When it comes to shopping for clothes, many of us are guilty of pillaging the digital recesses of ASOS and H&M for cheap fast fashion that we may not wear for multiple seasons. And while it’s tempting to order a $10 shirt from the convenience of your couch, there’s something about scouring bargain bins for one-of-a-kind items that feels more rewarding.

No one understands this better than Abby Franklin. The Trunk founder has spent her life perfecting the art of shopping. During her eighteen years as a stylist and curator, she’s shopped at the Grand Bazaar in Istanbul, hidden boutiques in the Omotesando Hills of Tokyo, secret designer outlets in Milan, and street fairs in Johannesburg. She’s also worked with Prince, Michael Jackson, Madonna, Katy Perry, and many, many more. Most recently, she just got back from the Australian leg of Drake’s Boy Meets World Tour, where she styled his dressing rooms (because that’s something you can hire someone for if you’re Drake).

This year, Franklin is rebranding The Trunk as STASH, a boutique that will carry impossible-to-find brands from around the world. “I feel like it’s my stash of all the good things from my trips around the world,” Franklin says. “I also like to keep things affordable—I search for labels that are not going to break the bank.” Consider this yet another reason to keep your shopping local.


From Colbert to Kimmel to Seth Meyers, 2017 was the year of the talk show revival. In Nashville, however, Carson-style entertainment has been alive and well since 2015, thanks to The Ben & Morey Show.

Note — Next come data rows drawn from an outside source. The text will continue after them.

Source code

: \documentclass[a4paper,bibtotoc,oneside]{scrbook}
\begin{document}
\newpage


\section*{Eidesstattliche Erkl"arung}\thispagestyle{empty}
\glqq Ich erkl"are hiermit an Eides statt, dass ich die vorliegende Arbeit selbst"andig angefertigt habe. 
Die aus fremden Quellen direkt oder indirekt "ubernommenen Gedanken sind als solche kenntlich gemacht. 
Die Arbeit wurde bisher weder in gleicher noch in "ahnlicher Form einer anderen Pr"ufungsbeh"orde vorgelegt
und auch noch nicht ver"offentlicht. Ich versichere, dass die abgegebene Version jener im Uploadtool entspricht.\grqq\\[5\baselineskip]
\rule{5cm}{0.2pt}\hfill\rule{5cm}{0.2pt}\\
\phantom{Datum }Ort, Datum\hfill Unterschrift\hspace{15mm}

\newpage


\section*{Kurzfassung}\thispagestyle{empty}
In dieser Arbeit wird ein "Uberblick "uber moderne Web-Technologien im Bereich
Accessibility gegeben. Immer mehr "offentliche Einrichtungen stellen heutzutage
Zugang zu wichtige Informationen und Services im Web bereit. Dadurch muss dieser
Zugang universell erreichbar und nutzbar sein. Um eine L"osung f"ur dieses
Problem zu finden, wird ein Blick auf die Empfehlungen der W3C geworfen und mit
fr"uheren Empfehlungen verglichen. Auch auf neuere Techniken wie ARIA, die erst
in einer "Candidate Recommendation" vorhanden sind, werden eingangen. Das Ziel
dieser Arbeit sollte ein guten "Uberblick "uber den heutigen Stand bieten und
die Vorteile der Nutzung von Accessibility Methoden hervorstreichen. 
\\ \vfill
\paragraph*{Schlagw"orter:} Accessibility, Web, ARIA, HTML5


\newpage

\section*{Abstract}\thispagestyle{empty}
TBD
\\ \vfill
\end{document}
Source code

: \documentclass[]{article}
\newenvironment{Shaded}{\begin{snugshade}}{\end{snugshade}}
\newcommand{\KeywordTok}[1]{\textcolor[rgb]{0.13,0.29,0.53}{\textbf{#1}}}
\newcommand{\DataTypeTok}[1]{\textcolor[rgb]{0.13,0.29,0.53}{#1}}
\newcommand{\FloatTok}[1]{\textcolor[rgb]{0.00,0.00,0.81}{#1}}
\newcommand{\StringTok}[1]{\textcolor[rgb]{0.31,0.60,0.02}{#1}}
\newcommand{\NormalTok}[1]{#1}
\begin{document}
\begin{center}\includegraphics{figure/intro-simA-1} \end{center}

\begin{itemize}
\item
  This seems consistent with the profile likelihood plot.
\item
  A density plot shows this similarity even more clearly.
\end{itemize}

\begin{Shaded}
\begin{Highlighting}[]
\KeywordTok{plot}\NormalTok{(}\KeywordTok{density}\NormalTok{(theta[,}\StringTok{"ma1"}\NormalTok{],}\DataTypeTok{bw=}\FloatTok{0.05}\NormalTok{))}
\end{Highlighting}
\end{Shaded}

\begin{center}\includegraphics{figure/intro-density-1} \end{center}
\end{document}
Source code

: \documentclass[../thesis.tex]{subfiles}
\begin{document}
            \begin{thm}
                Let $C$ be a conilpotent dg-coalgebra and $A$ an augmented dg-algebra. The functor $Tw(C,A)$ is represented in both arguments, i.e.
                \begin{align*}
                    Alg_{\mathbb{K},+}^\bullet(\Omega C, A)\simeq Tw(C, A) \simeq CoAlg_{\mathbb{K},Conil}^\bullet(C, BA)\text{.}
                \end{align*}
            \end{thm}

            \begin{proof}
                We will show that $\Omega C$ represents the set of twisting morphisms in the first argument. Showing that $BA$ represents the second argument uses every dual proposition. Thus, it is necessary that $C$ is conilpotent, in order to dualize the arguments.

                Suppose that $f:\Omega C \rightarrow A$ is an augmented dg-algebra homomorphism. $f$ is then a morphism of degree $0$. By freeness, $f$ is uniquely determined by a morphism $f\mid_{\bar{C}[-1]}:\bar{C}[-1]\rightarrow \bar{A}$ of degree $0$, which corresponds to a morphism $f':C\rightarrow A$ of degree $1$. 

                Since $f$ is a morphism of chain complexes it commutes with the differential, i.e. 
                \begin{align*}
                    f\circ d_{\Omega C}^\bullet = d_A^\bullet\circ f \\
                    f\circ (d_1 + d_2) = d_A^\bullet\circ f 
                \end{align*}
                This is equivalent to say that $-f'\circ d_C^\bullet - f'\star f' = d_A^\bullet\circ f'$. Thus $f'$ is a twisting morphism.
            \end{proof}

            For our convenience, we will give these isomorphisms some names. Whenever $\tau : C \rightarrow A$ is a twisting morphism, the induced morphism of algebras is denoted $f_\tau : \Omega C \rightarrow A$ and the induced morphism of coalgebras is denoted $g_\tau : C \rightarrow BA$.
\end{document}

Now sixty-one shows in, Ben & Morey has found success without the aid of cable, streaming, or even YouTube. That’s right, you’ve got to actually show up to Centennial Performing Arts on a Thursday night to catch the duo. And that shouldn’t take too much convincing: for $10, you get Yazoo beer, live music (from house band Dr. Soul’s Wholly Funk Band), and an hour-long interview.

Since 2015, the guys have interviewed more than one hundred guests, including Eddie George, Karl Dean, Ann Patchett, and Maneet Chauhan. Says Ben on their distinguished tenure: “Goats have peed on our couch, polygraph tests have been administered, and Morey once had a knife pulled on him during a karate segment.” The show won’t return until mid-March, but in the meantime, keep an eye out for an upcoming remote segment with The Preds in February.